Anthony Dixon experienced the New York parole board first hand, and is hoping the board will grow more transparent.

Hochul has pointed to fluctuations in crime and rearrest rates when backing down from other reforms. But Bertram claims that lenient parole policies don’t undermine public safety. She points to a federal study showing that people who commit violent offenses are the least likely to be rearrested after release. “The safest person you can release from prison is a murderer, especially someone that served 10 to 20 years,” said Bertram. “That’s just what the data shows.”  

Hochul’s office did not respond to a request for comment. 


Frustrated by New York’s legislative and executive branches, parole reformers have turned to the judiciary. The state’s courts have limited power to modify parole board decisions, but advocates hope they will at least compel the board to be more transparent. 

At a November 15 Court of Appeals hearing, Appellate Advocates argued that the state’s Freedom of Information Law mandates the release of the board’s training documents.

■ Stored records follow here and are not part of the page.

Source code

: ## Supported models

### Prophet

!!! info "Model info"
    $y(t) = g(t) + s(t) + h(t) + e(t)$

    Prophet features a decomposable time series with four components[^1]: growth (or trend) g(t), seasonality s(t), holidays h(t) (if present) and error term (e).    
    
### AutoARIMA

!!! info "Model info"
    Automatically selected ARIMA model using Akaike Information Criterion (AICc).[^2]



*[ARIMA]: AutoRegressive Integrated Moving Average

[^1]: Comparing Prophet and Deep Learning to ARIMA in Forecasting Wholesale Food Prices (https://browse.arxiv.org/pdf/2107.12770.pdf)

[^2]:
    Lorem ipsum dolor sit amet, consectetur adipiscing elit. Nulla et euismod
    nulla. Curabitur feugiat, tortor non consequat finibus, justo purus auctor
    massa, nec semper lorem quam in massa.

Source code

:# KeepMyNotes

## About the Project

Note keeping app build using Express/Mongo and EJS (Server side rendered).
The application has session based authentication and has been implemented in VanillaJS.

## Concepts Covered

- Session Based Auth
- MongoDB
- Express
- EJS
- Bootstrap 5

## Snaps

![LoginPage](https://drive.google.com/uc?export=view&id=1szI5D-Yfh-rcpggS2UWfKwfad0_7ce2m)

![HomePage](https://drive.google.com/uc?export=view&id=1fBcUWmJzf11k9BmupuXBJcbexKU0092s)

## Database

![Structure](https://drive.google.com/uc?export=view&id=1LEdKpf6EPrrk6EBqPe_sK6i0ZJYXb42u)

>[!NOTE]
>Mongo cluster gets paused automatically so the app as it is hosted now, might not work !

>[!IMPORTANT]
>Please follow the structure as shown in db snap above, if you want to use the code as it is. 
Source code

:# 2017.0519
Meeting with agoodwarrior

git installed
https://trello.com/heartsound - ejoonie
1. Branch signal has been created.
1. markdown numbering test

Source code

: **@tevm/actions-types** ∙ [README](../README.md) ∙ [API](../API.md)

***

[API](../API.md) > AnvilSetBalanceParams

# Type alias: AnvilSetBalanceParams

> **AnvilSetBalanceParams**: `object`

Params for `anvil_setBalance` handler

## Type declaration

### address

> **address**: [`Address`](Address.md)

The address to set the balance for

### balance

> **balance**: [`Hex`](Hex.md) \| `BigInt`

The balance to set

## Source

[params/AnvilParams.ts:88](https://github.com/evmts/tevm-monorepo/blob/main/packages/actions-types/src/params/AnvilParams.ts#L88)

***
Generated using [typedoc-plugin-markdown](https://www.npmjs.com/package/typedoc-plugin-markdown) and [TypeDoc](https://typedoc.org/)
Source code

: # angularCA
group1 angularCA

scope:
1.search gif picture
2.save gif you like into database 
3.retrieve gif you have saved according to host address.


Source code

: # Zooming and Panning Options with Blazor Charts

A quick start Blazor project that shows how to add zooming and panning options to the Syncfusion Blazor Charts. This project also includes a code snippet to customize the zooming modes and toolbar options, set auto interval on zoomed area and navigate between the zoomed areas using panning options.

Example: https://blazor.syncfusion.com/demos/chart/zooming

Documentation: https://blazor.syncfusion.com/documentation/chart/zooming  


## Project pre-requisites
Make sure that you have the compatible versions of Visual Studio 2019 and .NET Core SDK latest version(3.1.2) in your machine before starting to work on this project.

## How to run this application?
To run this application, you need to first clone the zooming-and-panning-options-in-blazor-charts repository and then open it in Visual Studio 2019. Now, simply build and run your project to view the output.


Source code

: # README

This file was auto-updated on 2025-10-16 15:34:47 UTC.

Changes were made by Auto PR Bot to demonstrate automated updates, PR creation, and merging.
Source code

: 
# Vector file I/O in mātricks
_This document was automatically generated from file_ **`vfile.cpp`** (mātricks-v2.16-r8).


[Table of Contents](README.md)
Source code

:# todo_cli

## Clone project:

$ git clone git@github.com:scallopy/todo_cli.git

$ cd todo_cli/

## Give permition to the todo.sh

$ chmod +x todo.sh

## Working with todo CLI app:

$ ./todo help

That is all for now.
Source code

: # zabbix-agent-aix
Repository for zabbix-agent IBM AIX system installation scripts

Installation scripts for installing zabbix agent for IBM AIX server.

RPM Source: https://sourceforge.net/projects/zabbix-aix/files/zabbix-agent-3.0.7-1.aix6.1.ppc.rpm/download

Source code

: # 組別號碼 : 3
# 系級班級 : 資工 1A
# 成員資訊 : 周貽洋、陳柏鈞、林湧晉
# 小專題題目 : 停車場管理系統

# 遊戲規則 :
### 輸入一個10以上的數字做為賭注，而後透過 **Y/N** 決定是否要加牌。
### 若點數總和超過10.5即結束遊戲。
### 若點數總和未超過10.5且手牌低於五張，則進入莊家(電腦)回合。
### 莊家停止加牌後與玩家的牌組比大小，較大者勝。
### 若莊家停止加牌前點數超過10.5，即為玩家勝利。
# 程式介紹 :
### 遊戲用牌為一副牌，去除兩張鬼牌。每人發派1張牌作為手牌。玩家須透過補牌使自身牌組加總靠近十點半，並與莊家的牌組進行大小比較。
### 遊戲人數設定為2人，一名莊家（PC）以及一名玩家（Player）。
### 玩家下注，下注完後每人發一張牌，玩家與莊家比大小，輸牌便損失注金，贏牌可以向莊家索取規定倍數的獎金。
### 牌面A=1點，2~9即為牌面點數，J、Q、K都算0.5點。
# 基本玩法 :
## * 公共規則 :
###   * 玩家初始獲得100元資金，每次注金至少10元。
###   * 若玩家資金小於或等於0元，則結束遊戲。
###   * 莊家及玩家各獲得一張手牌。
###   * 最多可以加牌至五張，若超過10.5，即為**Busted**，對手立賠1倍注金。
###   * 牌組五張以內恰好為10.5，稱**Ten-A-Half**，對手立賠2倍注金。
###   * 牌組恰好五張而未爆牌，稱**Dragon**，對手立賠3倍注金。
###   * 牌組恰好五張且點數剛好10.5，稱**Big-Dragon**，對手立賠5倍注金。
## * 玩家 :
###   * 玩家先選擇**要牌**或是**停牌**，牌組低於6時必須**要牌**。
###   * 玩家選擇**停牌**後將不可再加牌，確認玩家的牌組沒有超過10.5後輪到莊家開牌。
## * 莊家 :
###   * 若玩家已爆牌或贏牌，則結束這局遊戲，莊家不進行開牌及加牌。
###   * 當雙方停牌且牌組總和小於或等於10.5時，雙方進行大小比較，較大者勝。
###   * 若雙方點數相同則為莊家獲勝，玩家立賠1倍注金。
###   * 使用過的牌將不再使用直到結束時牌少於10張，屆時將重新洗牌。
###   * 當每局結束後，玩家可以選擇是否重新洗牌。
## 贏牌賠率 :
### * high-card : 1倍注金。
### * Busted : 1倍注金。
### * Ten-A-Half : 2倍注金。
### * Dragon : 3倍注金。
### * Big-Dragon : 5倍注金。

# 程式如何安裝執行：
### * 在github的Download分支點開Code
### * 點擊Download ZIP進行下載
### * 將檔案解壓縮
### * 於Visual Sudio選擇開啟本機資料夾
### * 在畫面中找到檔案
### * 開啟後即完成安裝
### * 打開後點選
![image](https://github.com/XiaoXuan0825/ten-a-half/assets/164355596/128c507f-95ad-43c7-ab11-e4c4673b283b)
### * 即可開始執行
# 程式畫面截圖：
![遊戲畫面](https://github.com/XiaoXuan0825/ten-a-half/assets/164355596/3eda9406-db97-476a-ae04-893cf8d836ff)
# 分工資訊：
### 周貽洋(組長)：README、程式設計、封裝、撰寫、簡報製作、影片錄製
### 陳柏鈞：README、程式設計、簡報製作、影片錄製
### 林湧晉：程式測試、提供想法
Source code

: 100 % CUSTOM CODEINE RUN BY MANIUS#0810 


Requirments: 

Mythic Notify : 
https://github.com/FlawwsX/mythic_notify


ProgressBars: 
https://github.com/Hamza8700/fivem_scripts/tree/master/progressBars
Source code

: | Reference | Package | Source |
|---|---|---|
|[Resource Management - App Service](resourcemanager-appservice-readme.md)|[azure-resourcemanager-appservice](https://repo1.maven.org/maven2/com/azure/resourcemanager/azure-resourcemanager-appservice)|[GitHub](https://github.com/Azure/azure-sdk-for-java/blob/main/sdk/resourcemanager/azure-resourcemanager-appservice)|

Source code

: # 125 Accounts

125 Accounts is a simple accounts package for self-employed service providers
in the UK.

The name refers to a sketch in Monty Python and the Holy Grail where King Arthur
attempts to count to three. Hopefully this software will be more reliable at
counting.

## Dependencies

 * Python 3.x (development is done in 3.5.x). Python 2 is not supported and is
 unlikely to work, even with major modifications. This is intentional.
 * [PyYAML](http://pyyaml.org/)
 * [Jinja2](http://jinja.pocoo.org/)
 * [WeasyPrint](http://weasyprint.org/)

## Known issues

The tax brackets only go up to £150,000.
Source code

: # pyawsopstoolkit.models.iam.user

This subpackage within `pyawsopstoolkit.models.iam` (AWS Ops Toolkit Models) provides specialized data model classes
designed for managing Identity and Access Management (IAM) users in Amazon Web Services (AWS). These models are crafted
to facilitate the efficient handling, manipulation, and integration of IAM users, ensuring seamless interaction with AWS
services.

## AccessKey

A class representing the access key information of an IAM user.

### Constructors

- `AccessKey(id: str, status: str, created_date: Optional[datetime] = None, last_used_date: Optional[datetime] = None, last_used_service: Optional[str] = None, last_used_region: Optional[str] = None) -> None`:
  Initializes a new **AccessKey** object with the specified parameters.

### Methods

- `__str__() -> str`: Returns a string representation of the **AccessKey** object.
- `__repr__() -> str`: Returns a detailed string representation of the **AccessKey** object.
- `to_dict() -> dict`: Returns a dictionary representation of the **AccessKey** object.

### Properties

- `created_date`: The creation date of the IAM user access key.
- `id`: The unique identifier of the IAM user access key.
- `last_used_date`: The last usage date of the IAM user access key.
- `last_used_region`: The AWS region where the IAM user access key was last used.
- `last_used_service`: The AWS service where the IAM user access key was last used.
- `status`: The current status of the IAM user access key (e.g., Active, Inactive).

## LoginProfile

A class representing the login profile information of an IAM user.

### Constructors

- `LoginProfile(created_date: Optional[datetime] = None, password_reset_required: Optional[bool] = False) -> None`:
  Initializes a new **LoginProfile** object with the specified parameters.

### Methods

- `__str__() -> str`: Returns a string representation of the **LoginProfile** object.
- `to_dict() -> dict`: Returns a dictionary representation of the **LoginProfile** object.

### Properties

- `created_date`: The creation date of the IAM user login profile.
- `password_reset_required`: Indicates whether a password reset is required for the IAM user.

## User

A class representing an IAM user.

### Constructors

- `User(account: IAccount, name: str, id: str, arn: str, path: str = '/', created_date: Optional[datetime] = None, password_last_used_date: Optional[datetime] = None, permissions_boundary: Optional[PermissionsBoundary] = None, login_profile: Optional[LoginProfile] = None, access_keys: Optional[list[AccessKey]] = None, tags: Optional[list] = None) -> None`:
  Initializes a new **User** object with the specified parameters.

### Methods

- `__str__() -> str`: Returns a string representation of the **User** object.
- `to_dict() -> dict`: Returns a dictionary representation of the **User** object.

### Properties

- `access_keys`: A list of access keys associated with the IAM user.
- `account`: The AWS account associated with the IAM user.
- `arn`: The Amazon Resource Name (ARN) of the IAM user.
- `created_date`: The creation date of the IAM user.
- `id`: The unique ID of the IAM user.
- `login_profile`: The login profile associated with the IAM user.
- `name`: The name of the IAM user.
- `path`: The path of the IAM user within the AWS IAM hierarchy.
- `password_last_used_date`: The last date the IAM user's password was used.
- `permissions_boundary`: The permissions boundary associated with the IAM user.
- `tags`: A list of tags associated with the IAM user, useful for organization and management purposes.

DOCCS revealed the existence of the training materials in 2020 when they told Appellate Advocates they were withholding certain documents in response to a records request. Michael Higgins, assistant director of the University at Buffalo Law School Civil Rights and Transparency Clinic, says that administrative agencies routinely prepare interpretations of the law that govern what they do, but they often keep the interpretations secret. “Basically, they make up rules that are written down in their training documents or in manuals that the public can’t access,” he said. He says FOIL requires the release of those documents upon request.

At the hearing, DOCCS argued that FOIL does not extend to the training materials because a parole board lawyer prepared them, shielding them from disclosure under attorney-client privilege. (DOCCS declined to comment due to ongoing litigation.) Appellate Advocates countered that attorney-client privilege covers legal advice on real-world scenarios, not abstract training documents.

While the Court of Appeals has shown signs of a leftward shift on some criminal legal issues, it’s unclear whether the newly reconfigured court will flex its power on behalf of parole seekers. During oral argument, Associate Judge Shirley Troutman, a Hochul appointee, expressed concerns that ruling for Appellate Advocates would foist an “unreasonable burden upon trial courts” handling future disputes over attorney-client privilege. Even Chief Judge Rowan Wilson, the court’s liberal leader, said Appellate Advocates’ arguments had “frightening” implications for attorneys. The court scarcely touched on how its decision would impact incarcerated individuals.

For advocates like Dixon, obtaining the release of these documents would only be a first step. Achieving a truly transparent parole system would require wholesale changes, from data disclosure to board appointment procedures. 

“The matrix itself needs to be dismantled,” Dixon said. “The system has to change because it is criminal what is happening.”